What the task requires: Every record must be transcribed in its entirety, apart from the images, which are to be omitted.

-------- Provided records --------

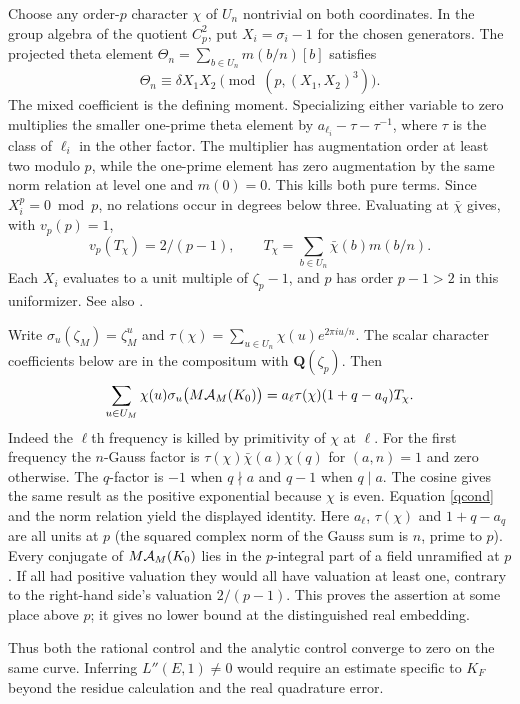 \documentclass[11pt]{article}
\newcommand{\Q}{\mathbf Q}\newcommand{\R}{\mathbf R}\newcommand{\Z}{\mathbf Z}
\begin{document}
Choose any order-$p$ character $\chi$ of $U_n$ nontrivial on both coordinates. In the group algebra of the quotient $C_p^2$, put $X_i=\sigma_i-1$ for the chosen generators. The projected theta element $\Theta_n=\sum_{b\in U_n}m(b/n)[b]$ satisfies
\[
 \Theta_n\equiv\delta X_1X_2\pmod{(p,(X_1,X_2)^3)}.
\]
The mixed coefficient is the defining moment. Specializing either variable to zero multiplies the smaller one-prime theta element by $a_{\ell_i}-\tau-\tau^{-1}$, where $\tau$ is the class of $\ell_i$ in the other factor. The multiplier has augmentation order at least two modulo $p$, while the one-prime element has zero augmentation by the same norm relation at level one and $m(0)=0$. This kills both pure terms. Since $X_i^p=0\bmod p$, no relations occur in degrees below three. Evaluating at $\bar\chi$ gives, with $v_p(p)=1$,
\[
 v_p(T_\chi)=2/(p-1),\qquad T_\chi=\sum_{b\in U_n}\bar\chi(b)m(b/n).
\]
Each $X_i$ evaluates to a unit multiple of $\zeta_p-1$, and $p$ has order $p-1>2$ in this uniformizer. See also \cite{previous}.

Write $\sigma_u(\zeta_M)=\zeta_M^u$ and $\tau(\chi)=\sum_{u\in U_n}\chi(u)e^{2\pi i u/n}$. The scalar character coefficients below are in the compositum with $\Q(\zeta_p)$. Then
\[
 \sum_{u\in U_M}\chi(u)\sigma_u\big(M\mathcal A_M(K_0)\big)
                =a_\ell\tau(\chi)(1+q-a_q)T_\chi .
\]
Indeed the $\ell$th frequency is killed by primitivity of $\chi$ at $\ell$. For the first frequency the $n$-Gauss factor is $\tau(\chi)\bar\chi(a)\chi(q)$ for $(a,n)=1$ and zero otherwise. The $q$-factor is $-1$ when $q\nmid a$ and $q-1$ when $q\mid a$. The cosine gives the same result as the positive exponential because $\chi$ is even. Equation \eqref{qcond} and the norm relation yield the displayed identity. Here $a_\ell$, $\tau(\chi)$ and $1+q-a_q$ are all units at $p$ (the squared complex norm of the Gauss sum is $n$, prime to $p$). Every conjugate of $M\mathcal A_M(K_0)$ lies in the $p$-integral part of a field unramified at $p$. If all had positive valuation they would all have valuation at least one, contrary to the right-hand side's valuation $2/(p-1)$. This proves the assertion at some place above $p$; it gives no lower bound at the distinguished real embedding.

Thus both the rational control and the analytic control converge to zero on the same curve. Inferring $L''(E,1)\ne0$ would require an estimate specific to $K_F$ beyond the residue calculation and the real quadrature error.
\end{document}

--------

The completed task:
 \documentclass[11pt]{article}
\newcommand{\Q}{\mathbf Q}\newcommand{\R}{\mathbf R}\newcommand{\Z}{\mathbf Z}
\begin{document}
Choose any order-$p$ character $\chi$ of $U_n$ nontrivial on both coordinates. In the group algebra of the quotient $C_p^2$, put $X_i=\sigma_i-1$ for the chosen generators. The projected theta element $\Theta_n=\sum_{b\in U_n}m(b/n)[b]$ satisfies
\[
 \Theta_n\equiv\delta X_1X_2\pmod{(p,(X_1,X_2)^3)}.
\]
The mixed coefficient is the defining moment. Specializing either variable to zero multiplies the smaller one-prime theta element by $a_{\ell_i}-\tau-\tau^{-1}$, where $\tau$ is the class of $\ell_i$ in the other factor. The multiplier has augmentation order at least two modulo $p$, while the one-prime element has zero augmentation by the same norm relation at level one and $m(0)=0$. This kills both pure terms. Since $X_i^p=0\bmod p$, no relations occur in degrees below three. Evaluating at $\bar\chi$ gives, with $v_p(p)=1$,
\[
 v_p(T_\chi)=2/(p-1),\qquad T_\chi=\sum_{b\in U_n}\bar\chi(b)m(b/n).
\]
Each $X_i$ evaluates to a unit multiple of $\zeta_p-1$, and $p$ has order $p-1>2$ in this uniformizer. See also \cite{previous}.

Write $\sigma_u(\zeta_M)=\zeta_M^u$ and $\tau(\chi)=\sum_{u\in U_n}\chi(u)e^{2\pi i u/n}$. The scalar character coefficients below are in the compositum with $\Q(\zeta_p)$. Then
\[
 \sum_{u\in U_M}\chi(u)\sigma_u\big(M\mathcal A_M(K_0)\big)
                =a_\ell\tau(\chi)(1+q-a_q)T_\chi .
\]
Indeed the $\ell$th frequency is killed by primitivity of $\chi$ at $\ell$. For the first frequency the $n$-Gauss factor is $\tau(\chi)\bar\chi(a)\chi(q)$ for $(a,n)=1$ and zero otherwise. The $q$-factor is $-1$ when $q\nmid a$ and $q-1$ when $q\mid a$. The cosine gives the same result as the positive exponential because $\chi$ is even. Equation \eqref{qcond} and the norm relation yield the displayed identity. Here $a_\ell$, $\tau(\chi)$ and $1+q-a_q$ are all units at $p$ (the squared complex norm of the Gauss sum is $n$, prime to $p$). Every conjugate of $M\mathcal A_M(K_0)$ lies in the $p$-integral part of a field unramified at $p$. If all had positive valuation they would all have valuation at least one, contrary to the right-hand side's valuation $2/(p-1)$. This proves the assertion at some place above $p$; it gives no lower bound at the distinguished real embedding.

Thus both the rational control and the analytic control converge to zero on the same curve. Inferring $L''(E,1)\ne0$ would require an estimate specific to $K_F$ beyond the residue calculation and the real quadrature error.
\end{document}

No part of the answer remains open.